*Provided information*.
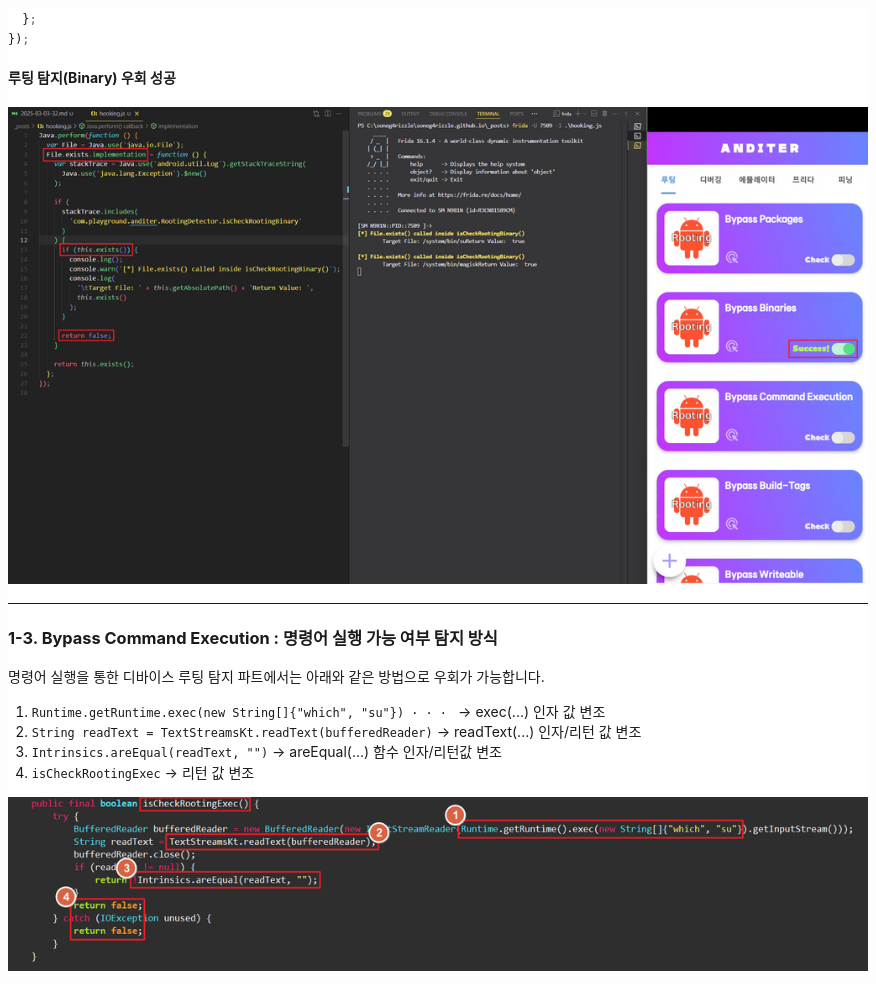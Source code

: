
 ```javascript
  };
});

```

#### 루팅 탐지(Binary) 우회 성공
<img src='assets/post/2025/SSV/Android/Anditer/32/6.png' width=1200 alt=''>

---

### 1-3. Bypass Command Execution : 명령어 실행 가능 여부 탐지 방식  
명령어 실행을 통한 디바이스 루팅 탐지 파트에서는 아래와 같은 방법으로 우회가 가능합니다.  
1. `Runtime.getRuntime.exec(new String[]{"which", "su"}) · · · ` -> exec(...) 인자 값 변조  
2. `String readText = TextStreamsKt.readText(bufferedReader)` ->  readText(...) 인자/리턴 값 변조  
3. `Intrinsics.areEqual(readText, "")` -> areEqual(...) 함수 인자/리턴값 변조  
4. `isCheckRootingExec` -> 리턴 값 변조  

<img src='assets/post/2025/SSV/Android/Anditer/32/7.png' width=1200 alt=''>
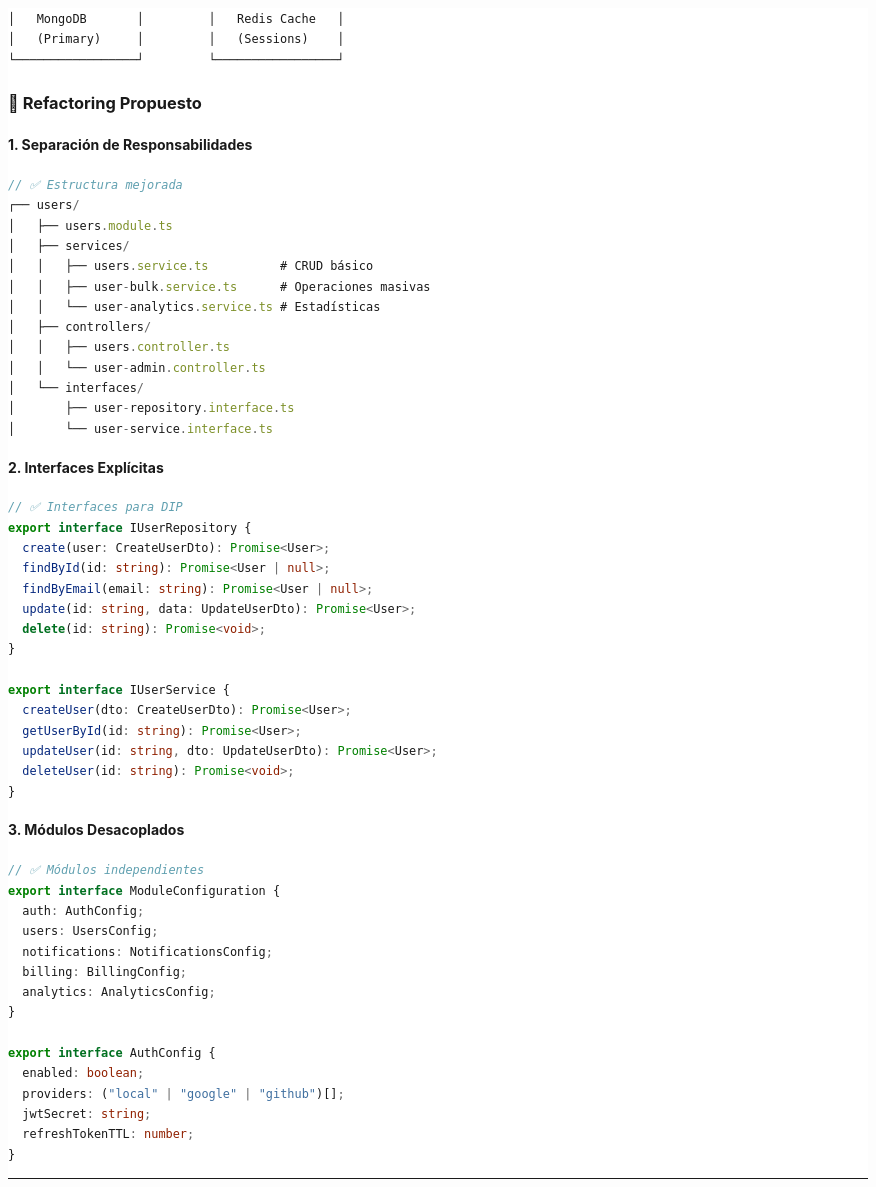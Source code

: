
 ```
│   MongoDB       │         │   Redis Cache   │
│   (Primary)     │         │   (Sessions)    │
└─────────────────┘         └─────────────────┘
```

### 🔧 **Refactoring Propuesto**

#### 1. **Separación de Responsabilidades**

```typescript
// ✅ Estructura mejorada
┌── users/
│   ├── users.module.ts
│   ├── services/
│   │   ├── users.service.ts          # CRUD básico
│   │   ├── user-bulk.service.ts      # Operaciones masivas
│   │   └── user-analytics.service.ts # Estadísticas
│   ├── controllers/
│   │   ├── users.controller.ts
│   │   └── user-admin.controller.ts
│   └── interfaces/
│       ├── user-repository.interface.ts
│       └── user-service.interface.ts
```

#### 2. **Interfaces Explícitas**

```typescript
// ✅ Interfaces para DIP
export interface IUserRepository {
  create(user: CreateUserDto): Promise<User>;
  findById(id: string): Promise<User | null>;
  findByEmail(email: string): Promise<User | null>;
  update(id: string, data: UpdateUserDto): Promise<User>;
  delete(id: string): Promise<void>;
}

export interface IUserService {
  createUser(dto: CreateUserDto): Promise<User>;
  getUserById(id: string): Promise<User>;
  updateUser(id: string, dto: UpdateUserDto): Promise<User>;
  deleteUser(id: string): Promise<void>;
}
```

#### 3. **Módulos Desacoplados**

```typescript
// ✅ Módulos independientes
export interface ModuleConfiguration {
  auth: AuthConfig;
  users: UsersConfig;
  notifications: NotificationsConfig;
  billing: BillingConfig;
  analytics: AnalyticsConfig;
}

export interface AuthConfig {
  enabled: boolean;
  providers: ("local" | "google" | "github")[];
  jwtSecret: string;
  refreshTokenTTL: number;
}
```

---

*What you will do*.
Locate the lines above that contain "CreateUserDto" and copy them.

*Solution to the problem*.
  create(user: CreateUserDto): Promise<User>;
  createUser(dto: CreateUserDto): Promise<User>;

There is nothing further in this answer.